Required action
In the material below, begin at the line that has "- [StyLua](https://github.com/JohnnyMorganz/StyLua) (since", stop after the line that has "Users need to", and transcribe those lines exactly, without pictures.

The records
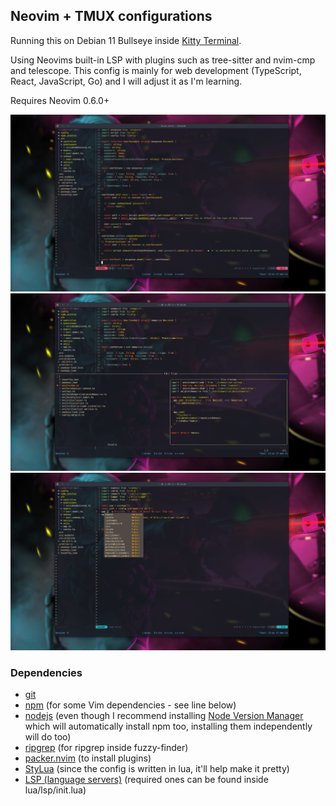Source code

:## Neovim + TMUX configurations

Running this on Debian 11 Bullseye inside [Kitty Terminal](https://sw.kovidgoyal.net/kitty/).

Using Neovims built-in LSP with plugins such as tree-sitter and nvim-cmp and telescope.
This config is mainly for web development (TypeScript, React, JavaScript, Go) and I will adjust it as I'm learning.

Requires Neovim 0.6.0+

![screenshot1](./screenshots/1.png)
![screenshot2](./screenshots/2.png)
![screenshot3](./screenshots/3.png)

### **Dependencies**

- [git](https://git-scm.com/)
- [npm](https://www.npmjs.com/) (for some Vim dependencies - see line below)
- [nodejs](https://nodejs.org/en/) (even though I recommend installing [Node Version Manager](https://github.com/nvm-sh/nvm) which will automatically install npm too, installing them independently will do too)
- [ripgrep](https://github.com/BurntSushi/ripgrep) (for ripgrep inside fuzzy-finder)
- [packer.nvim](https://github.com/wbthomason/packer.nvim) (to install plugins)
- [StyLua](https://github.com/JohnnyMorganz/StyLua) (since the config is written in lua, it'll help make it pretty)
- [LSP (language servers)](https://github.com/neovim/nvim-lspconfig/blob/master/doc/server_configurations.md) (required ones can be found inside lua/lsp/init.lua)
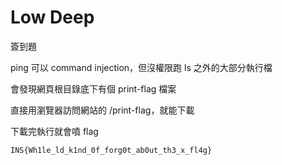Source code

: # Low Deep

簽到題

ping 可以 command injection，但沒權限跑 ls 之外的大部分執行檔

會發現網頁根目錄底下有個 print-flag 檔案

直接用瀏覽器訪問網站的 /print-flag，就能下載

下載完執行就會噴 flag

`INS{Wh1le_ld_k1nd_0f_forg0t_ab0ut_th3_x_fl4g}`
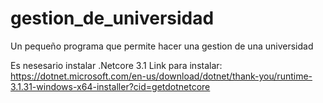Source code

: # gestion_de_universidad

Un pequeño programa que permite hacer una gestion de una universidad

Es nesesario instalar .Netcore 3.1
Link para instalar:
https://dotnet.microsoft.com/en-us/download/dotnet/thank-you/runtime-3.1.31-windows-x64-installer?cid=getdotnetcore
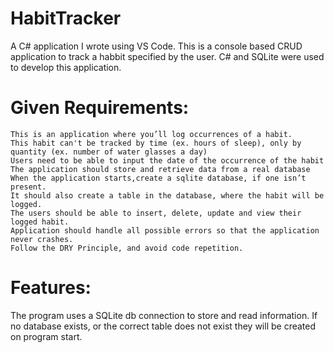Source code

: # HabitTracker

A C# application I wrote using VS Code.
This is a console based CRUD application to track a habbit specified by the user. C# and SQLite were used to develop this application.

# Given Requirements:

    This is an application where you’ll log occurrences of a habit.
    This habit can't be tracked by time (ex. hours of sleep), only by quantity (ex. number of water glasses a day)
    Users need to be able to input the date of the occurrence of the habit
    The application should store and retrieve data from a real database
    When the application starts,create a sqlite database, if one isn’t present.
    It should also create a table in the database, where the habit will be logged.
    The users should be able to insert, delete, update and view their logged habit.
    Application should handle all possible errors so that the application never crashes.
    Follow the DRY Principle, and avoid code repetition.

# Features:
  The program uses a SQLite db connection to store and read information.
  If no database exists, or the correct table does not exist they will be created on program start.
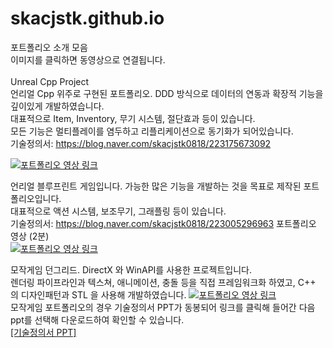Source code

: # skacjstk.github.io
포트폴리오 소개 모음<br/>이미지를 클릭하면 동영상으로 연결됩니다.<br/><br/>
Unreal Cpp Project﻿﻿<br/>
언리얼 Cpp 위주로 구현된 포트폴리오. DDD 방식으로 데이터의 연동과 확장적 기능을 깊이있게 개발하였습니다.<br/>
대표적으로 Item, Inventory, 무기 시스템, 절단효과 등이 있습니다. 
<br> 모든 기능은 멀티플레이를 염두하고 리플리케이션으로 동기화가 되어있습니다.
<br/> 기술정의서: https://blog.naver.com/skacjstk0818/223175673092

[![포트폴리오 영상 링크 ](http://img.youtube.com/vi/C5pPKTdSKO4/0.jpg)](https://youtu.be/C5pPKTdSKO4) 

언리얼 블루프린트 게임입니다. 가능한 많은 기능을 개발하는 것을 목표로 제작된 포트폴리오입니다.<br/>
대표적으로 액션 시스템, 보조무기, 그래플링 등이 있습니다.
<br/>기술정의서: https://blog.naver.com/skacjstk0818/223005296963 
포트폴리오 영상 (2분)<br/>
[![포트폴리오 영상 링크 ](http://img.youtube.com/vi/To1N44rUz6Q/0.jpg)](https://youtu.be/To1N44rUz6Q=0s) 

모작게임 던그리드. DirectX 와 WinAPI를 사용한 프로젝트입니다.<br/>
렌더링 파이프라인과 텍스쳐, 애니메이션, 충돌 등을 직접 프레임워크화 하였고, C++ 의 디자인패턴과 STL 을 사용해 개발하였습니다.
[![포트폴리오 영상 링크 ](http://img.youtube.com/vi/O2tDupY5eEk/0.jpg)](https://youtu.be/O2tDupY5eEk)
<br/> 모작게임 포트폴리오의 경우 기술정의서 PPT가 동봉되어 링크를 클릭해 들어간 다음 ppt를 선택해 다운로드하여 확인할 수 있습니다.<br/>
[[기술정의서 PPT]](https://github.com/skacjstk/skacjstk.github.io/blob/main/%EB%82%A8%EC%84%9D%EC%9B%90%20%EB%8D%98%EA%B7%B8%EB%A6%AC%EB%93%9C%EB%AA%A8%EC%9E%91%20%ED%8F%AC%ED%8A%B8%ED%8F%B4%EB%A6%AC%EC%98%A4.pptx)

Response area
- [StyLua](https://github.com/JohnnyMorganz/StyLua) (since the config is written in lua, it'll help make it pretty)
- [LSP (language servers)](https://github.com/neovim/nvim-lspconfig/blob/master/doc/server_configurations.md) (required ones can be found inside lua/lsp/init.lua)
Source code

: # Low Deep

簽到題

ping 可以 command injection，但沒權限跑 ls 之外的大部分執行檔

會發現網頁根目錄底下有個 print-flag 檔案

直接用瀏覽器訪問網站的 /print-flag，就能下載

下載完執行就會噴 flag

`INS{Wh1le_ld_k1nd_0f_forg0t_ab0ut_th3_x_fl4g}`
Source code

: # gestion_de_universidad

Un pequeño programa que permite hacer una gestion de una universidad

Es nesesario instalar .Netcore 3.1
Link para instalar:
https://dotnet.microsoft.com/en-us/download/dotnet/thank-you/runtime-3.1.31-windows-x64-installer?cid=getdotnetcore
Source code

: # HabitTracker

A C# application I wrote using VS Code.
This is a console based CRUD application to track a habbit specified by the user. C# and SQLite were used to develop this application.

# Given Requirements:

    This is an application where you’ll log occurrences of a habit.
    This habit can't be tracked by time (ex. hours of sleep), only by quantity (ex. number of water glasses a day)
    Users need to be able to input the date of the occurrence of the habit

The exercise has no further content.